Write out exactly the lines running from the one that contains "สังเกตว่า บริเวณ $x_3$" through the end of the material.

Provided entries:

____________

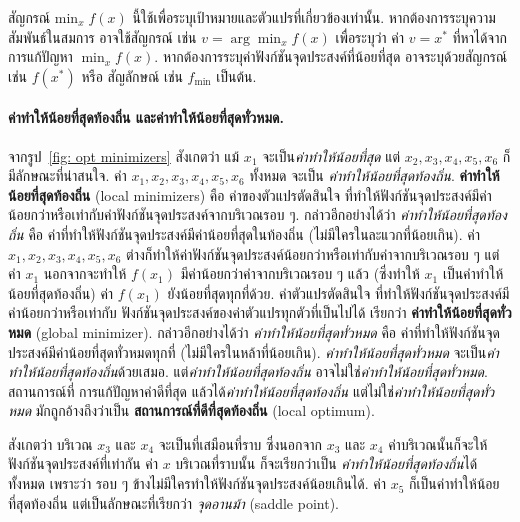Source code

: สัญกรณ์ $\mathrm{min}_x \; f(x)$ นี้ใช้เพื่อระบุเป้าหมายและตัวแปรที่เกี่ยวข้องเท่านั้น.
หากต้องการระบุความสัมพันธ์ในสมการ
อาจใช้สัญกรณ์ เช่น $v = \arg\min_x f(x)$
เพื่อระบุว่า ค่า $v = x^\ast$  ที่หาได้จากการแก้ปัญหา $\min_x f(x)$.
หากต้องการระบุค่าฟังก์ชันจุดประสงค์ที่น้อยที่สุด
อาจระบุด้วยสัญกรณ์ เช่น $f(x^\ast)$ หรือ สัญลักษณ์ เช่น $f_{\min}$ เป็นต้น.

\paragraph{ค่าทำให้น้อยที่สุดท้องถิ่น และค่าทำให้น้อยที่สุดทั่วหมด.}
จากรูป~\ref{fig: opt minimizers}
สังเกตว่า แม้ $x_1$ จะเป็น\textit{ค่าทำให้น้อยที่สุด}
แต่ $x_2, x_3, x_4, x_5, x_6$ ก็มีลักษณะที่น่าสนใจ.
ค่า $x_1, x_2, x_3, x_4, x_5, x_6$ ทั้งหมด
จะเป็น \textit{ค่าทำให้น้อยที่สุดท้องถิ่น}.
%
\textbf{ค่าทำให้น้อยที่สุดท้องถิ่น} (local minimizers)
คือ
ค่าของตัวแปรตัดสินใจ 
ที่ทำให้ฟังก์ชันจุดประสงค์มีค่าน้อยกว่าหรือเท่ากับค่าฟังก์ชันจุดประสงค์จากบริเวณรอบ ๆ.
กล่าวอีกอย่างได้ว่า
\textit{ค่าทำให้น้อยที่สุดท้องถิ่น} คือ ค่าที่ทำให้ฟังก์ชันจุดประสงค์มีค่าน้อยที่สุดในท้องถิ่น (ไม่มีใครในละแวกที่น้อยเกิน).
ค่า $x_1, x_2, x_3, x_4, x_5, x_6$ ต่างก็ทำให้ค่าฟังก์ชันจุดประสงค์น้อยกว่าหรือเท่ากับค่าจากบริเวณรอบ ๆ
แต่ค่า $x_1$ นอกจากจะทำให้ $f(x_1)$ มีค่าน้อยกว่าค่าจากบริเวณรอบ ๆ แล้ว 
(ซึ่งทำให้ $x_1$ เป็นค่าทำให้น้อยที่สุดท้องถิ่น)
ค่า $f(x_1)$ ยังน้อยที่สุดทุกที่ด้วย.
ค่าตัวแปรตัดสินใจ 
ที่ทำให้ฟังก์ชันจุดประสงค์มีค่าน้อยกว่าหรือเท่ากับ
ฟังก์ชันจุดประสงค์ของค่าตัวแปรทุกตัวที่เป็นไปได้
เรียกว่า \textbf{ค่าทำให้น้อยที่สุดทั่วหมด} (global minimizer).
กล่าวอีกอย่างได้ว่า
\textit{ค่าทำให้น้อยที่สุดทั่วหมด} 
คือ
ค่าที่ทำให้ฟังก์ชันจุดประสงค์มีค่าน้อยที่สุดทั่วหมดทุกที่ (ไม่มีใครในหล้าที่น้อยเกิน).
\textit{ค่าทำให้น้อยที่สุดทั่วหมด}
จะเป็น\textit{ค่าทำให้น้อยที่สุดท้องถิ่น}ด้วยเสมอ.
แต่\textit{ค่าทำให้น้อยที่สุดท้องถิ่น}
อาจไม่ใช่\textit{ค่าทำให้น้อยที่สุดทั่วหมด}.
สถานการณ์ที่ การแก้ปัญหาค่าดีที่สุด 
แล้วได้\textit{ค่าทำให้น้อยที่สุดท้องถิ่น}
แต่ไม่ใช่\textit{ค่าทำให้น้อยที่สุดทั่วหมด}
มักถูกอ้างถึงว่าเป็น \textbf{สถานการณ์ที่ดีที่สุดท้องถิ่น} (local optimum).

สังเกตว่า บริเวณ $x_3$ และ $x_4$ จะเป็นที่เสมือนที่ราบ ซึ่งนอกจาก $x_3$ และ $x_4$ ค่าบริเวณนั้นก็จะให้ฟังก์ชันจุดประสงค์ที่เท่ากัน ค่า $x$ บริเวณที่ราบนั้น ก็จะเรียกว่าเป็น \textit{ค่าทำให้น้อยที่สุดท้องถิ่น}ได้ทั้งหมด 
เพราะว่า 
รอบ ๆ ข้างไม่มีใครทำให้ฟังก์ชันจุดประสงค์น้อยเกินได้.
ค่า $x_5$ ก็เป็นค่าทำให้น้อยที่สุดท้องถิ่น
แต่เป็นลักษณะที่เรียกว่า \textit{จุดอานม้า} (saddle point).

____________

Your response:
สังเกตว่า บริเวณ $x_3$ และ $x_4$ จะเป็นที่เสมือนที่ราบ ซึ่งนอกจาก $x_3$ และ $x_4$ ค่าบริเวณนั้นก็จะให้ฟังก์ชันจุดประสงค์ที่เท่ากัน ค่า $x$ บริเวณที่ราบนั้น ก็จะเรียกว่าเป็น \textit{ค่าทำให้น้อยที่สุดท้องถิ่น}ได้ทั้งหมด 
เพราะว่า 
รอบ ๆ ข้างไม่มีใครทำให้ฟังก์ชันจุดประสงค์น้อยเกินได้.
ค่า $x_5$ ก็เป็นค่าทำให้น้อยที่สุดท้องถิ่น
แต่เป็นลักษณะที่เรียกว่า \textit{จุดอานม้า} (saddle point).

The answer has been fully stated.